Exercise instructions: Copy the lines below verbatim. Begin with the first and end with the line containing "4.90%|Divine Sorceress|3|4|42.86%|90|".

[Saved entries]

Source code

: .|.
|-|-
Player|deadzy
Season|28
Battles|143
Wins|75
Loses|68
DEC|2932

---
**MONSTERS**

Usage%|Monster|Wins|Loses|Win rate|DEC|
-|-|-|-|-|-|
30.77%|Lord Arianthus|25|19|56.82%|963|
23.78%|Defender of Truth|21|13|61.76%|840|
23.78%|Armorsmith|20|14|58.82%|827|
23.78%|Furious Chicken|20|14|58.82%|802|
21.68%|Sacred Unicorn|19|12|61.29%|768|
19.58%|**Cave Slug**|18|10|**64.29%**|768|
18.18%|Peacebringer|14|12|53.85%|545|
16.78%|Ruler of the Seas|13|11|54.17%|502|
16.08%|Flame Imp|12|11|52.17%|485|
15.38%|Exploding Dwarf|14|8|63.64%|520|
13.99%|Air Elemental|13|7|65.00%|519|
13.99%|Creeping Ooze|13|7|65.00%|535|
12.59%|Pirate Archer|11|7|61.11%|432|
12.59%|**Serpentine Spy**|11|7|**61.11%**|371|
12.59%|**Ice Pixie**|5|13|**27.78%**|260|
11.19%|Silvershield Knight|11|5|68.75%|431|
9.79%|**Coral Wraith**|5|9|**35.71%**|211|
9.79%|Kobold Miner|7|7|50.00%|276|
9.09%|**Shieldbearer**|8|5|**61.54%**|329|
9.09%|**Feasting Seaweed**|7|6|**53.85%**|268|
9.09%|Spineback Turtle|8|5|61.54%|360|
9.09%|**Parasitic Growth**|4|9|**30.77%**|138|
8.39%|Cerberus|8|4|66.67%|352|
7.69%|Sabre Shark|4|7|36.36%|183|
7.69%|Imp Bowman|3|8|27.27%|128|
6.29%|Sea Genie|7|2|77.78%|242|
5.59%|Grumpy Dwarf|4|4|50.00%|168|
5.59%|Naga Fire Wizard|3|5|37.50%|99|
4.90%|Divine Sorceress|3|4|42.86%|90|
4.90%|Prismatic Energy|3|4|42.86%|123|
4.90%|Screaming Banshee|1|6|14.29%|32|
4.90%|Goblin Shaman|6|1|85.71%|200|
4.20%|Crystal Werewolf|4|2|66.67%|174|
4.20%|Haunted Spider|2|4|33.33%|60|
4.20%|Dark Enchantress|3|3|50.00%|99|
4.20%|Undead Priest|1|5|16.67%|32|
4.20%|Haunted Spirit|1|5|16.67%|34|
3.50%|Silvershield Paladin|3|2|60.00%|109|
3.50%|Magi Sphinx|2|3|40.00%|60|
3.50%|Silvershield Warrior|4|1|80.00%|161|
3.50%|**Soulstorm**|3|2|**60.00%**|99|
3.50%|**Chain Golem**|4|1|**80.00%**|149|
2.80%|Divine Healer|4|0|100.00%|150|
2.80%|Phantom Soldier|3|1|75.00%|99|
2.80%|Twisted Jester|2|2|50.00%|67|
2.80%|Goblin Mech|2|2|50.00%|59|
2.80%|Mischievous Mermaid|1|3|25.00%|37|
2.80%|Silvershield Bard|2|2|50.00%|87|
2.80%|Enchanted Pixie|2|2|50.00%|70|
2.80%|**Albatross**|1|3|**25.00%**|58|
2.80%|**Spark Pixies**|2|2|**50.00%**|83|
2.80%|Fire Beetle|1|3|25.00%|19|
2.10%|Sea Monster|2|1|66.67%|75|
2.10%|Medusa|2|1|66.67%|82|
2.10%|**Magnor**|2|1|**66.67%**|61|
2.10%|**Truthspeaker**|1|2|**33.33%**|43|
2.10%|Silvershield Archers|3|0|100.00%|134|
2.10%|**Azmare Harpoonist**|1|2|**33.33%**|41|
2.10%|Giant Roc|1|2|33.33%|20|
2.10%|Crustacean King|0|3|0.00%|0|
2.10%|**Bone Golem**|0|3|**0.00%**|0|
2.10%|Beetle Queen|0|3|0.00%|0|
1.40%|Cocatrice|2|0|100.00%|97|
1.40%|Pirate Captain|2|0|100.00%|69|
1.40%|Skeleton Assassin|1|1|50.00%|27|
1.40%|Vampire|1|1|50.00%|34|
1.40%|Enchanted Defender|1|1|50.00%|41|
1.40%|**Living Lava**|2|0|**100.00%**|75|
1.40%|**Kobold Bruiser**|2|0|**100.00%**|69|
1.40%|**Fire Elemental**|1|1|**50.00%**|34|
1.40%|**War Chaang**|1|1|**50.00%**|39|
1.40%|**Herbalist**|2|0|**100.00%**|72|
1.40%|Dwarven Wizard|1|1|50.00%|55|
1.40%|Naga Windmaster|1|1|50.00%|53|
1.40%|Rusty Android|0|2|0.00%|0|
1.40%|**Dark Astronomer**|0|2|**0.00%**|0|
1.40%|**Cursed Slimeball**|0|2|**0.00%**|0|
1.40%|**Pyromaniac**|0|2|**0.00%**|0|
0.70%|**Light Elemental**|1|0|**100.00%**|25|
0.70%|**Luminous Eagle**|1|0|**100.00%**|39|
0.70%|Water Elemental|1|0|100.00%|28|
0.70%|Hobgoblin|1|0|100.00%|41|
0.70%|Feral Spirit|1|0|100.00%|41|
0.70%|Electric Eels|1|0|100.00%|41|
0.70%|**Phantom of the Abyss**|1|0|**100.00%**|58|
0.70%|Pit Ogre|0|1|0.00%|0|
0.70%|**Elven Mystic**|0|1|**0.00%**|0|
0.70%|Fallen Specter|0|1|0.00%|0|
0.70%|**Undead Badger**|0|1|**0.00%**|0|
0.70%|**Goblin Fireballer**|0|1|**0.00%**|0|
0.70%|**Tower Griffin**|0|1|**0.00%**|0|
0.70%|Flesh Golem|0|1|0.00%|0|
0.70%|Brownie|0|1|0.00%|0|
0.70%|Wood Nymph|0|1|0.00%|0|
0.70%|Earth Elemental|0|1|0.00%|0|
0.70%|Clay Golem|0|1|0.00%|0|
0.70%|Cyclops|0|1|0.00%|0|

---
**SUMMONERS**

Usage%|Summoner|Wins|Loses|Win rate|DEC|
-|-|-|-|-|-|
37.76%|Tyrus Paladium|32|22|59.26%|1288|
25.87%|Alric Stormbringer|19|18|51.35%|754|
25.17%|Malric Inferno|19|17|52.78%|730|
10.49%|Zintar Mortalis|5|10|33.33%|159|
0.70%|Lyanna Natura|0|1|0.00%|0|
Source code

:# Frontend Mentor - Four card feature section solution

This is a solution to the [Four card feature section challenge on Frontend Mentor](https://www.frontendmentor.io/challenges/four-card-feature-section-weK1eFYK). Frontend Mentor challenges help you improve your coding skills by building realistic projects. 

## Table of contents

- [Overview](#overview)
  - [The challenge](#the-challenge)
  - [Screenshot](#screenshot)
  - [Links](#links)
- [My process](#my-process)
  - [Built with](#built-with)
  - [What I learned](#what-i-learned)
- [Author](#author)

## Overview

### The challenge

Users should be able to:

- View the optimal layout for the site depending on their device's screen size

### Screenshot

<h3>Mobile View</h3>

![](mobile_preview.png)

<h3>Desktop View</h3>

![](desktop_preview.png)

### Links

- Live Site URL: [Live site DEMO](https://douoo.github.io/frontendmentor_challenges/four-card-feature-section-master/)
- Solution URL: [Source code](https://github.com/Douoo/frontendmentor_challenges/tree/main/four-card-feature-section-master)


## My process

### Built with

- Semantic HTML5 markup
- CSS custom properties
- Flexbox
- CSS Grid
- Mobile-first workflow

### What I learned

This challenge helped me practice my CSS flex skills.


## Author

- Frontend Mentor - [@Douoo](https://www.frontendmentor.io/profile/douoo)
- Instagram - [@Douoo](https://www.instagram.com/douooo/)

Exercise result:
Source code

: .|.
|-|-
Player|deadzy
Season|28
Battles|143
Wins|75
Loses|68
DEC|2932

---
**MONSTERS**

Usage%|Monster|Wins|Loses|Win rate|DEC|
-|-|-|-|-|-|
30.77%|Lord Arianthus|25|19|56.82%|963|
23.78%|Defender of Truth|21|13|61.76%|840|
23.78%|Armorsmith|20|14|58.82%|827|
23.78%|Furious Chicken|20|14|58.82%|802|
21.68%|Sacred Unicorn|19|12|61.29%|768|
19.58%|**Cave Slug**|18|10|**64.29%**|768|
18.18%|Peacebringer|14|12|53.85%|545|
16.78%|Ruler of the Seas|13|11|54.17%|502|
16.08%|Flame Imp|12|11|52.17%|485|
15.38%|Exploding Dwarf|14|8|63.64%|520|
13.99%|Air Elemental|13|7|65.00%|519|
13.99%|Creeping Ooze|13|7|65.00%|535|
12.59%|Pirate Archer|11|7|61.11%|432|
12.59%|**Serpentine Spy**|11|7|**61.11%**|371|
12.59%|**Ice Pixie**|5|13|**27.78%**|260|
11.19%|Silvershield Knight|11|5|68.75%|431|
9.79%|**Coral Wraith**|5|9|**35.71%**|211|
9.79%|Kobold Miner|7|7|50.00%|276|
9.09%|**Shieldbearer**|8|5|**61.54%**|329|
9.09%|**Feasting Seaweed**|7|6|**53.85%**|268|
9.09%|Spineback Turtle|8|5|61.54%|360|
9.09%|**Parasitic Growth**|4|9|**30.77%**|138|
8.39%|Cerberus|8|4|66.67%|352|
7.69%|Sabre Shark|4|7|36.36%|183|
7.69%|Imp Bowman|3|8|27.27%|128|
6.29%|Sea Genie|7|2|77.78%|242|
5.59%|Grumpy Dwarf|4|4|50.00%|168|
5.59%|Naga Fire Wizard|3|5|37.50%|99|
4.90%|Divine Sorceress|3|4|42.86%|90|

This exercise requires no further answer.